▶ **Exercise aim**:
Transcribe word for word the lines below from the line with "um dos extremos" through the line with "está sendo comprado", ends included.

▶ **Data**:
^^^^^^^^

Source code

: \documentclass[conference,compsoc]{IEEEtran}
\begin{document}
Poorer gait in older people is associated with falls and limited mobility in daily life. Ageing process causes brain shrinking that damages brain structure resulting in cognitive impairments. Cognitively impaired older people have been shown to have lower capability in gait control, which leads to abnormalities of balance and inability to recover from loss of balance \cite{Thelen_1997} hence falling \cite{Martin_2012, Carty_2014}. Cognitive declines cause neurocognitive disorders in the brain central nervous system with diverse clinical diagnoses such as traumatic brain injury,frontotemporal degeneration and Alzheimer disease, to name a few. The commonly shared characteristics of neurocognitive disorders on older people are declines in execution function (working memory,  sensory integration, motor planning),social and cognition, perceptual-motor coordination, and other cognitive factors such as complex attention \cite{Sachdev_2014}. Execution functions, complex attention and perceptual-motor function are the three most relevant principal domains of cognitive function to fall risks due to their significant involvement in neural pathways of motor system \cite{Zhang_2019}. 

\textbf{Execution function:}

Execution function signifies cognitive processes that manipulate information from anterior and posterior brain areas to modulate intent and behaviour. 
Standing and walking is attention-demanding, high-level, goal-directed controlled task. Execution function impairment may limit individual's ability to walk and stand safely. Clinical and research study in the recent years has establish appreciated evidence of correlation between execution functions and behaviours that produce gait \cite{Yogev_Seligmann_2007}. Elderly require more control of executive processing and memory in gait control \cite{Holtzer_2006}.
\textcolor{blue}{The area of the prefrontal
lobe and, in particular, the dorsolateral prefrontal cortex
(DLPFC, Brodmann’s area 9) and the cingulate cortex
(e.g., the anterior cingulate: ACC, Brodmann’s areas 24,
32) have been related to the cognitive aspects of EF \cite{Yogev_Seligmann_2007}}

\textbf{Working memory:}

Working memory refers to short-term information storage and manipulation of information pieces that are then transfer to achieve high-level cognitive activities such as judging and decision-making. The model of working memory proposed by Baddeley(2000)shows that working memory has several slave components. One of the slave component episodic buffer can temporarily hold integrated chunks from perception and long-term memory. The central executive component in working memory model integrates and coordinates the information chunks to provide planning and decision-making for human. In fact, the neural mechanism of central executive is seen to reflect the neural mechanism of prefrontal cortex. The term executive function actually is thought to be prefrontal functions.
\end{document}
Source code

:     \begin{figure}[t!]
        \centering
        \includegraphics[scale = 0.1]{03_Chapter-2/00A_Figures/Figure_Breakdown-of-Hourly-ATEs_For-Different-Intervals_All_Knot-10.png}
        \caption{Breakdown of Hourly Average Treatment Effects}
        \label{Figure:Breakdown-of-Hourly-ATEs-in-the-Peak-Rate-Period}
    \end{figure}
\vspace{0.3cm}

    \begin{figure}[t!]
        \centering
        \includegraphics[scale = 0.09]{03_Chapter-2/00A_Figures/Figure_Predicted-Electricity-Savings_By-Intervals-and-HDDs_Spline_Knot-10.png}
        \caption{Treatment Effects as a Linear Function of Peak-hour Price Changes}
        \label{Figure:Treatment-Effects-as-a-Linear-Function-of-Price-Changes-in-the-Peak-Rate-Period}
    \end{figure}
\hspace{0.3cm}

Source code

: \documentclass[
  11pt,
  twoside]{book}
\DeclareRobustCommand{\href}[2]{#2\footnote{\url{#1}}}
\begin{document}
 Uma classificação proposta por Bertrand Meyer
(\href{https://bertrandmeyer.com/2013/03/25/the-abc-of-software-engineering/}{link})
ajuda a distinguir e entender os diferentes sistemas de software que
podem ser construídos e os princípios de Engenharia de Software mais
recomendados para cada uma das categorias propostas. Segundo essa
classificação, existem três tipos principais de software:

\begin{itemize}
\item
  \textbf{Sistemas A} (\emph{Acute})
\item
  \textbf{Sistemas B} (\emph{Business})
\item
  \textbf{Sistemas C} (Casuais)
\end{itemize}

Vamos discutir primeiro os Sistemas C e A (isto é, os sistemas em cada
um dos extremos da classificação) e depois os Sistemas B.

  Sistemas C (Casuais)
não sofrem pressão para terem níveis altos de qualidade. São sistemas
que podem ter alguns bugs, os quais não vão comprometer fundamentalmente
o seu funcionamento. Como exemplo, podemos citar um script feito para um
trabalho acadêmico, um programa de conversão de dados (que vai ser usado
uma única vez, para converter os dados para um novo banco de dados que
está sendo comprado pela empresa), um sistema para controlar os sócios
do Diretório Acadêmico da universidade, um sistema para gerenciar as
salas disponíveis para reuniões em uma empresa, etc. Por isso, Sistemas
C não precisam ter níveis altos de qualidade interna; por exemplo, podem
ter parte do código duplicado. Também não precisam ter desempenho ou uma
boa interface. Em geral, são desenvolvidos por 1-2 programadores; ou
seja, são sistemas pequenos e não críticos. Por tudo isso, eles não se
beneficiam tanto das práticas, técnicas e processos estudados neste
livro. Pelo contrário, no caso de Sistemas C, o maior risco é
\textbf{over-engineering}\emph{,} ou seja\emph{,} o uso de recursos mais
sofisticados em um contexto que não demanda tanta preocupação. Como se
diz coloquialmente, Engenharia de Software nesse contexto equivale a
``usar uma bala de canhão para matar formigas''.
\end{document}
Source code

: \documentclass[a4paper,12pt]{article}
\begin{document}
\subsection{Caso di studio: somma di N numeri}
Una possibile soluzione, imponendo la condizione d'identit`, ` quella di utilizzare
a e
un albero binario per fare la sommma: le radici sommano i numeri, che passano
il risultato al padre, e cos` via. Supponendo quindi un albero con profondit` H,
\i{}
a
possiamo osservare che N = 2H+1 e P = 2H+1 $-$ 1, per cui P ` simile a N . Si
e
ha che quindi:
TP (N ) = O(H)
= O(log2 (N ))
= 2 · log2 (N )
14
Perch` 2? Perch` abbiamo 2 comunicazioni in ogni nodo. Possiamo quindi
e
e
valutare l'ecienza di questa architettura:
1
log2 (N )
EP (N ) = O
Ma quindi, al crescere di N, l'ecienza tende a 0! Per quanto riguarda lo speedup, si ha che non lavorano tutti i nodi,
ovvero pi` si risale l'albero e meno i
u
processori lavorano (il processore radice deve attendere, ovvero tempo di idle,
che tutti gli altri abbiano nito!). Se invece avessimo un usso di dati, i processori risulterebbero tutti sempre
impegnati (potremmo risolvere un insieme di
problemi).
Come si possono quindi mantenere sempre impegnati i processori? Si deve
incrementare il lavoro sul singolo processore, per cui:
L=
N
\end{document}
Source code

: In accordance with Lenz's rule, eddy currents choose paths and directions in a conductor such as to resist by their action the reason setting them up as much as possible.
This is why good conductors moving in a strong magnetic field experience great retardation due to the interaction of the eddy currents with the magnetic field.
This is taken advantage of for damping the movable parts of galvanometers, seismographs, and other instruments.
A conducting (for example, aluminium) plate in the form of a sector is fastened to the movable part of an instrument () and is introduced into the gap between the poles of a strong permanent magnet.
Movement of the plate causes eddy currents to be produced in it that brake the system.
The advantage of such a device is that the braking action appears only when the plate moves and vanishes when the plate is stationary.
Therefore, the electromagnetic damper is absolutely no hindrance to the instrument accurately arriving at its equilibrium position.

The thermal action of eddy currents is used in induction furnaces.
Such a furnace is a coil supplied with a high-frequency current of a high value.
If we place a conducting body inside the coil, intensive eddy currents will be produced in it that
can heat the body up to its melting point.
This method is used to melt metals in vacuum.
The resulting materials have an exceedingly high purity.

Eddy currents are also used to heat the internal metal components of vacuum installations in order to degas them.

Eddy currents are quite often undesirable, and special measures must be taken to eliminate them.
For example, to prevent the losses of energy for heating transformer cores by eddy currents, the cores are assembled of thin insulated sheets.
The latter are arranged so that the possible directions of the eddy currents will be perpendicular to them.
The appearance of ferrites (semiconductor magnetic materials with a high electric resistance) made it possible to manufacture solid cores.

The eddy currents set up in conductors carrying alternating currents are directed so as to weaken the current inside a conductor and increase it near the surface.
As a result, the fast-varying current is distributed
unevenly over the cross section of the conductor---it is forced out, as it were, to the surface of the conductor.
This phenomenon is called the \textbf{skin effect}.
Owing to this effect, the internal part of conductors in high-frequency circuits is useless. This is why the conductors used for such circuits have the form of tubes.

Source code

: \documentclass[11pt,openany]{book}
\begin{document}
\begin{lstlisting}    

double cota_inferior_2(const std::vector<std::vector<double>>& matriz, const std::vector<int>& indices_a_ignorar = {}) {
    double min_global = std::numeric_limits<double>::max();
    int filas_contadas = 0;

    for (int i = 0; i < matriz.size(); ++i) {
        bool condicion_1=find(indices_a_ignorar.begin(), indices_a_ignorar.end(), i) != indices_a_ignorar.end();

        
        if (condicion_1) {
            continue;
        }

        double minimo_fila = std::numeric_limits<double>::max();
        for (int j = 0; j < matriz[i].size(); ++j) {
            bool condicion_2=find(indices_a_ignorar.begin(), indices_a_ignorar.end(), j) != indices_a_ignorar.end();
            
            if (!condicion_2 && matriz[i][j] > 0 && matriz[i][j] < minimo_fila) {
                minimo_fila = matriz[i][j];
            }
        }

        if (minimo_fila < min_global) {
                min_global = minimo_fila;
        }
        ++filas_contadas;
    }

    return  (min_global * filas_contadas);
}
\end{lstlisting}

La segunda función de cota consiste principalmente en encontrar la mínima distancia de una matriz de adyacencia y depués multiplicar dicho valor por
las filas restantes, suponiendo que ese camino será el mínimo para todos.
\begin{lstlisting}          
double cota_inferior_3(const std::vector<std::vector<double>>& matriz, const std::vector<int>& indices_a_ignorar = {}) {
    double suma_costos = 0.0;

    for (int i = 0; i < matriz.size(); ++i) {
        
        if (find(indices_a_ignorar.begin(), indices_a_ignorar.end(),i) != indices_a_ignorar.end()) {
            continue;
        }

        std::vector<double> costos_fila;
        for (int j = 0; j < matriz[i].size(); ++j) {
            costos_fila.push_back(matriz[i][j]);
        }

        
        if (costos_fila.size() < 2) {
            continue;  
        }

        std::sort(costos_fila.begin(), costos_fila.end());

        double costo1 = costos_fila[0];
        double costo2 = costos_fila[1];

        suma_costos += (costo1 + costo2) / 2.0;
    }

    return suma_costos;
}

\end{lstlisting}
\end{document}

^^^^^^^^

▶ **Task answer**:
um dos extremos da classificação) e depois os Sistemas B.

  Sistemas C (Casuais)
não sofrem pressão para terem níveis altos de qualidade. São sistemas
que podem ter alguns bugs, os quais não vão comprometer fundamentalmente
o seu funcionamento. Como exemplo, podemos citar um script feito para um
trabalho acadêmico, um programa de conversão de dados (que vai ser usado
uma única vez, para converter os dados para um novo banco de dados que
está sendo comprado pela empresa), um sistema para controlar os sócios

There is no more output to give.